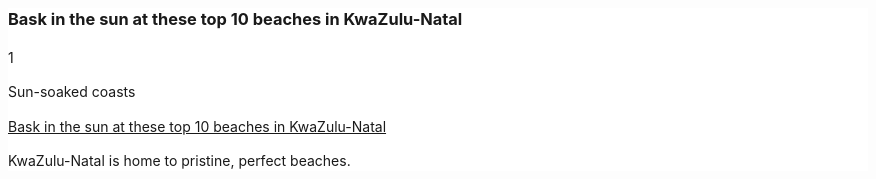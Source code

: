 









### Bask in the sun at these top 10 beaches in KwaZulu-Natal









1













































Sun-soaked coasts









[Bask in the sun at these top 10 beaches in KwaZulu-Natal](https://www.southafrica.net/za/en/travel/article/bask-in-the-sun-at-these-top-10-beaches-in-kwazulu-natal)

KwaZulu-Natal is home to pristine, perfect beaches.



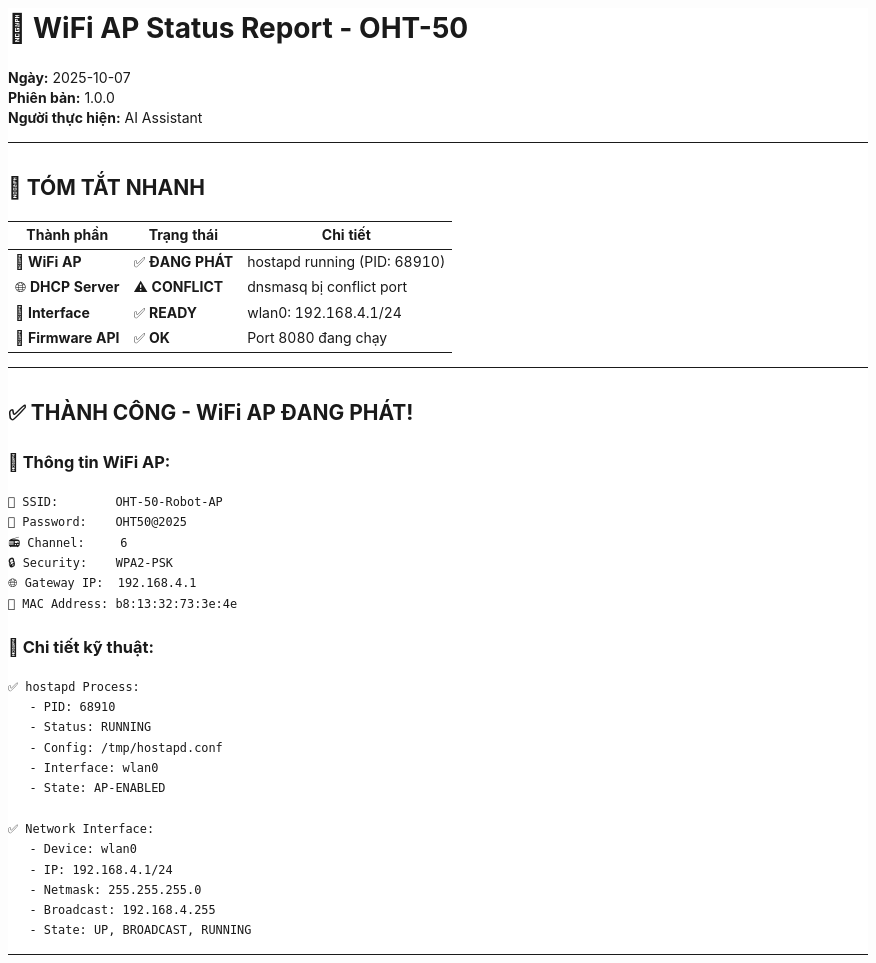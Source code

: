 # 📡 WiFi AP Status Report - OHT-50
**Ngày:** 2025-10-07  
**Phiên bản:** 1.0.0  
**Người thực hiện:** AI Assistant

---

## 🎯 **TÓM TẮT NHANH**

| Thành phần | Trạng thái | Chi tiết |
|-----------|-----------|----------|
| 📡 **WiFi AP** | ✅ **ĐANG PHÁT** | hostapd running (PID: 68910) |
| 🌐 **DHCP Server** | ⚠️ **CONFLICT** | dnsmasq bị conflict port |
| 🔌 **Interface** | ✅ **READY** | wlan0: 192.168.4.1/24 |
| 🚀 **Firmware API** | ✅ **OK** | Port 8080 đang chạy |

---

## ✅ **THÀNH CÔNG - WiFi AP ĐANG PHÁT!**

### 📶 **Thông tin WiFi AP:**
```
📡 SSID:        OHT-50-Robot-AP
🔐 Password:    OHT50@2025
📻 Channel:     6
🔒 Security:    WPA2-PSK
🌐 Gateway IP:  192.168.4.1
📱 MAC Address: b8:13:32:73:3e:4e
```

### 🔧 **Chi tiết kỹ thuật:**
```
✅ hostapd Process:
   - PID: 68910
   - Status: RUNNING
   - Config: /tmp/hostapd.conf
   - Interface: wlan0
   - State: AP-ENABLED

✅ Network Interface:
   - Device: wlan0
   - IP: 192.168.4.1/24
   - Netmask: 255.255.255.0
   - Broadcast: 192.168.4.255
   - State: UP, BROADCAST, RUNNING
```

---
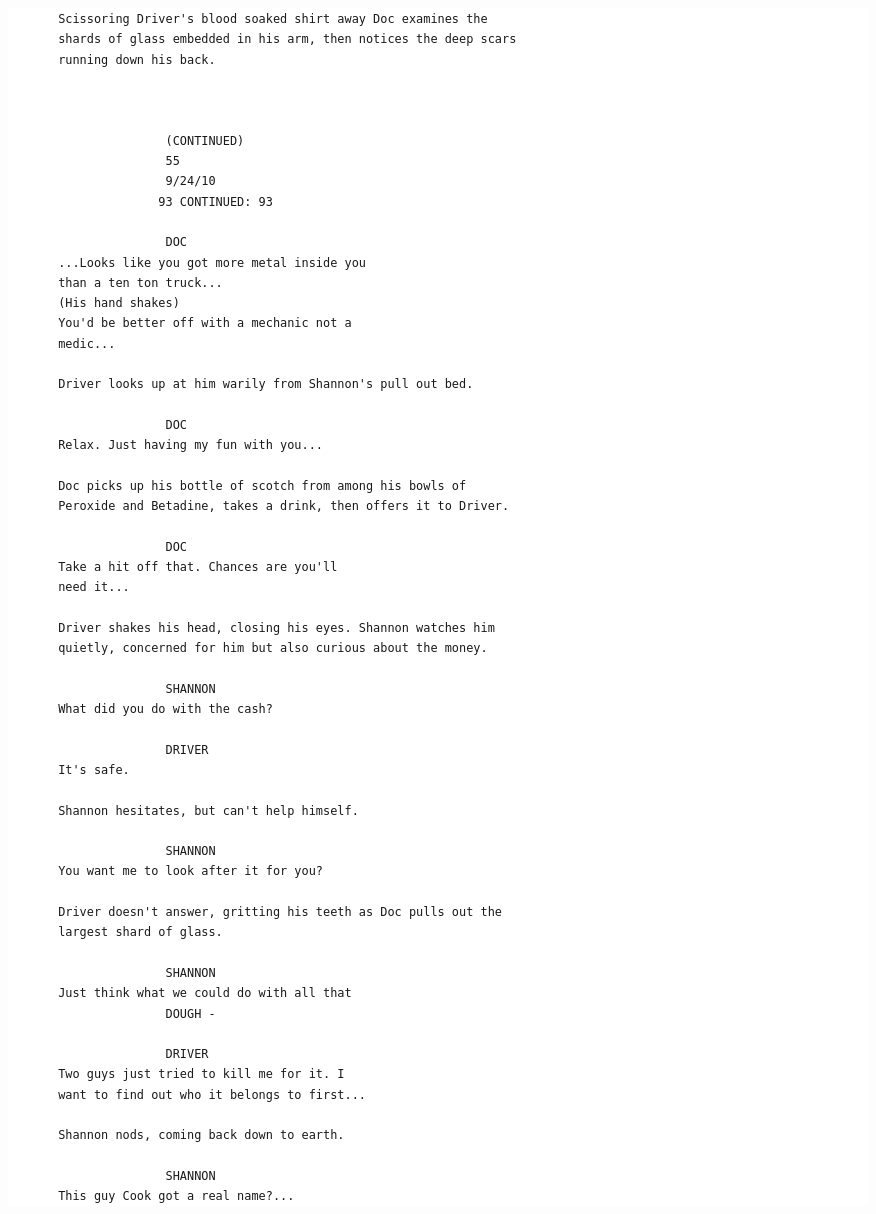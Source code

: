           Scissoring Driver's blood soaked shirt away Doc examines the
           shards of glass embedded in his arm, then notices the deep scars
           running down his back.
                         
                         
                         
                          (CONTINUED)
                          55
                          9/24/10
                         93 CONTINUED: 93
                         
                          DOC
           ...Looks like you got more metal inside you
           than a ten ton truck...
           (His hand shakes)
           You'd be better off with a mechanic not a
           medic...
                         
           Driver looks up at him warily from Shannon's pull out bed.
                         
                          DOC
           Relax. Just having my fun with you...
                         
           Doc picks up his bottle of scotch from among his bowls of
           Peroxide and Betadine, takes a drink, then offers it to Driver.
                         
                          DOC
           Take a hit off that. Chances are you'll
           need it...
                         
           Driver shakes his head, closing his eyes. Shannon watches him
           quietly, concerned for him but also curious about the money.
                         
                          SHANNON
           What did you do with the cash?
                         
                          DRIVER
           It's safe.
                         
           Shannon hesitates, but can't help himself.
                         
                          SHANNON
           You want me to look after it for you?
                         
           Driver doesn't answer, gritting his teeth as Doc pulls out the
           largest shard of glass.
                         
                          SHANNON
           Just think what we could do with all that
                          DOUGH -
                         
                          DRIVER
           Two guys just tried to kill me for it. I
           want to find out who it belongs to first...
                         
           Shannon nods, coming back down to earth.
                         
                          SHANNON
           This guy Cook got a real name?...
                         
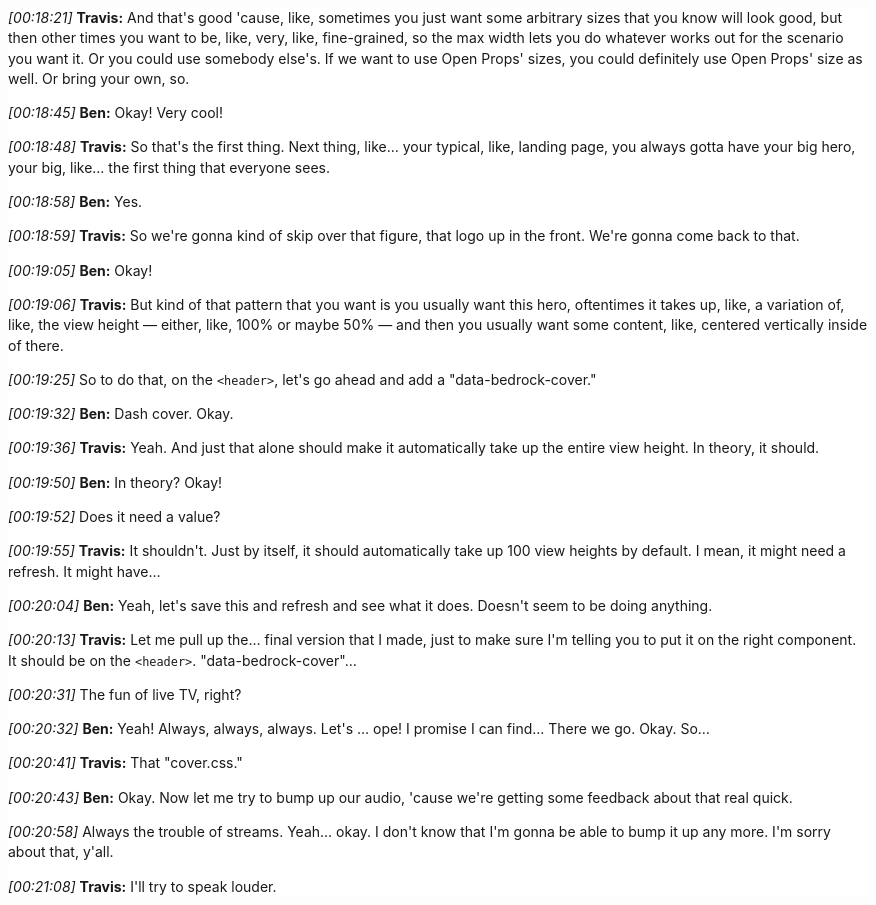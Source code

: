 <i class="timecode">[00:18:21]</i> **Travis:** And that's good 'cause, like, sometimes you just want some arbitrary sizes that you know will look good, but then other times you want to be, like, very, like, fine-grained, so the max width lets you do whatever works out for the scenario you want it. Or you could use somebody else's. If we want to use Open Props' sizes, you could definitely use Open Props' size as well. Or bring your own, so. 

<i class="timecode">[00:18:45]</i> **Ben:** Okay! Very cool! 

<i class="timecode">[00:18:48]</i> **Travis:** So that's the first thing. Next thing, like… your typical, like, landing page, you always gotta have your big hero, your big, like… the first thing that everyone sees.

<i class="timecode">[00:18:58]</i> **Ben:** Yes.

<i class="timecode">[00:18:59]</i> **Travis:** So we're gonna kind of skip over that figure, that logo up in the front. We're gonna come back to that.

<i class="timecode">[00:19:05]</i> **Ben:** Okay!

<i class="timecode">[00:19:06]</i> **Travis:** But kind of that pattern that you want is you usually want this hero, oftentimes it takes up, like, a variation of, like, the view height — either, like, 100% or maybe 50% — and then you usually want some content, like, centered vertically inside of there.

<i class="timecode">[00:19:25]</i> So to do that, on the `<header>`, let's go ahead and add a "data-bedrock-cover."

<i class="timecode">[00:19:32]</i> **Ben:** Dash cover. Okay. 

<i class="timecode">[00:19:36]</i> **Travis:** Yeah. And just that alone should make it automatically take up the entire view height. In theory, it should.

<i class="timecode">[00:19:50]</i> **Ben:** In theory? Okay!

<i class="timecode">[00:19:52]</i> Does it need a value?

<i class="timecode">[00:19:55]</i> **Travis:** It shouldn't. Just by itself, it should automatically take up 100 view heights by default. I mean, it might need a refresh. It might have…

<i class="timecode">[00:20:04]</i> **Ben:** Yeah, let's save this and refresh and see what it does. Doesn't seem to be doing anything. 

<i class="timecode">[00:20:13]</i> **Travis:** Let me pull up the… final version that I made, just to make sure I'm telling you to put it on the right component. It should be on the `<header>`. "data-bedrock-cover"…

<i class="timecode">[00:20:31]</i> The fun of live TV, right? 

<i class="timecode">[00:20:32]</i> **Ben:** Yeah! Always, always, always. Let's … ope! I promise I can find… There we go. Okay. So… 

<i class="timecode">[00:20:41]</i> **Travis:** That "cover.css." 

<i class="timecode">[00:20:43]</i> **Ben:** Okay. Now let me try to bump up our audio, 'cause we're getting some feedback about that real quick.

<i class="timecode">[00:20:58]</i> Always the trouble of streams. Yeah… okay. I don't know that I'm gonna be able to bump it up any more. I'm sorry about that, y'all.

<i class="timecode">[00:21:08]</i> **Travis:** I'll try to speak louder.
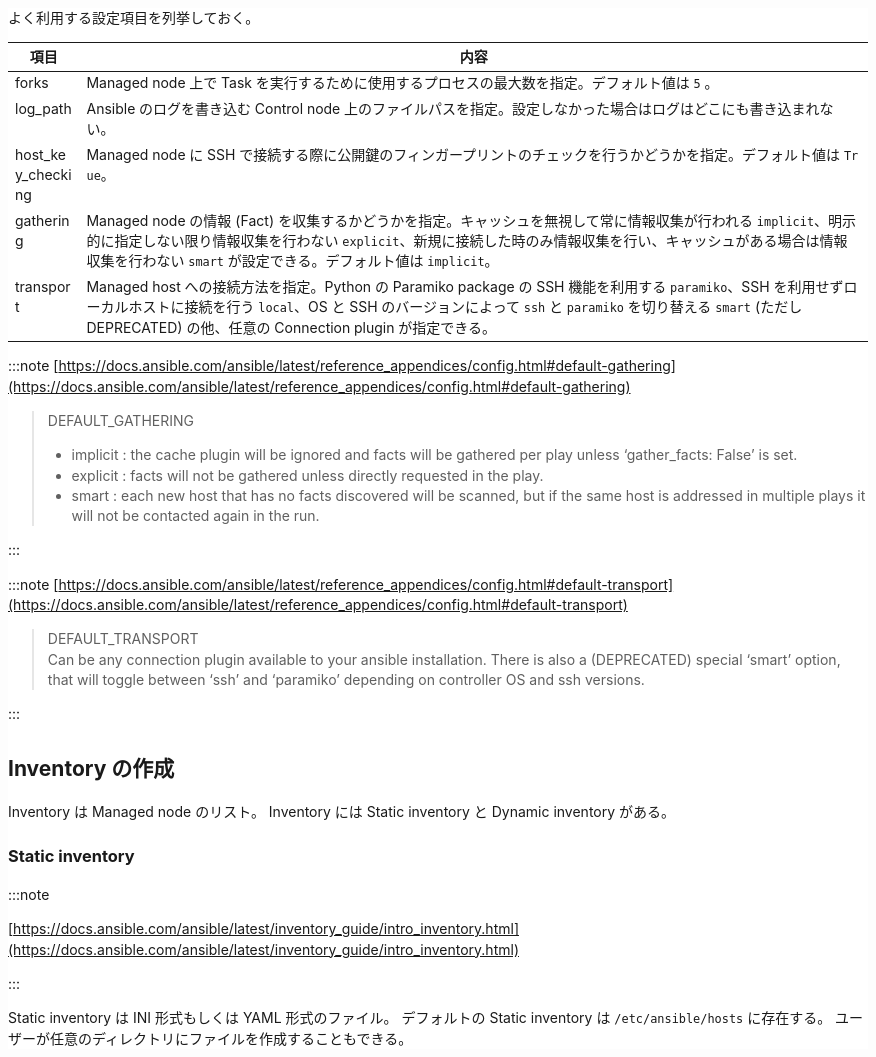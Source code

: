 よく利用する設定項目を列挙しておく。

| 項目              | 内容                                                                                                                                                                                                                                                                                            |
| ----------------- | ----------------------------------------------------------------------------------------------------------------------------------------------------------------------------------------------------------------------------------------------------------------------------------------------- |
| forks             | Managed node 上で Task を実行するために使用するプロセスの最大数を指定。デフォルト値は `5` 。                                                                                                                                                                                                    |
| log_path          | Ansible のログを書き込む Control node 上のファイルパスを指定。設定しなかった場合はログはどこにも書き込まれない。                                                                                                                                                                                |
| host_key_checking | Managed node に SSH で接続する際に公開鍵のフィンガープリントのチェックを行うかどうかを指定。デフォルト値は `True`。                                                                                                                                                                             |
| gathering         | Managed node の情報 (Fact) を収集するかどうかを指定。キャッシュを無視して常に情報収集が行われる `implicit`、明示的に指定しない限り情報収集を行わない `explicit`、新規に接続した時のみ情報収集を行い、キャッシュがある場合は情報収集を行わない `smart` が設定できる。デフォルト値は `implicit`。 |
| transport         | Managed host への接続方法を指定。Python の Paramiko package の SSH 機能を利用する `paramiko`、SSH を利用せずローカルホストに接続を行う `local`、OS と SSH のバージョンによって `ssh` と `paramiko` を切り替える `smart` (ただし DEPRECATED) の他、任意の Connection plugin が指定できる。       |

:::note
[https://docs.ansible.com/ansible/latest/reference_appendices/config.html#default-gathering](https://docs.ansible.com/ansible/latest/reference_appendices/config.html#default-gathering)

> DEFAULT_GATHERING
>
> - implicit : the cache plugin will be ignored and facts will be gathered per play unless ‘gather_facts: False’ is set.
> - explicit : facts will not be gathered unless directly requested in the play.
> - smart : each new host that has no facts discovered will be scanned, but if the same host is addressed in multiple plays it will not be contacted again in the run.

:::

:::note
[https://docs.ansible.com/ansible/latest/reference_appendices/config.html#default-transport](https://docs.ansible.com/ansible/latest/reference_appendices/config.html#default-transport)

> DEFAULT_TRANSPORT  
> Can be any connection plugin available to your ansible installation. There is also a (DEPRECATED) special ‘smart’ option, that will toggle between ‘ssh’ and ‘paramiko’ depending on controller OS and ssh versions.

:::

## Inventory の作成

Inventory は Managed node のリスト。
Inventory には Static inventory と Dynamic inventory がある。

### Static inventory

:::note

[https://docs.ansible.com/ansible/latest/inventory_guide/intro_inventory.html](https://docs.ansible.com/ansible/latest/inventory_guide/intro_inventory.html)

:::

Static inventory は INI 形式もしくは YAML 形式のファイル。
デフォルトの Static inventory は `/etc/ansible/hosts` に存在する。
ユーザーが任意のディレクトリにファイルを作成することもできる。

= = = = =

**DIRECTIONS**
Start at the line containing "to speak louder." above and stop at the line containing "Managed node 上で". Output those lines exactly, both included, but none of the pictures.

**YOUR RESPONSE**
<i class="timecode">[00:21:08]</i> **Travis:** I'll try to speak louder.
Source code

: よく利用する設定項目を列挙しておく。

| 項目              | 内容                                                                                                                                                                                                                                                                                            |
| ----------------- | ----------------------------------------------------------------------------------------------------------------------------------------------------------------------------------------------------------------------------------------------------------------------------------------------- |
| forks             | Managed node 上で Task を実行するために使用するプロセスの最大数を指定。デフォルト値は `5` 。                                                                                                                                                                                                    |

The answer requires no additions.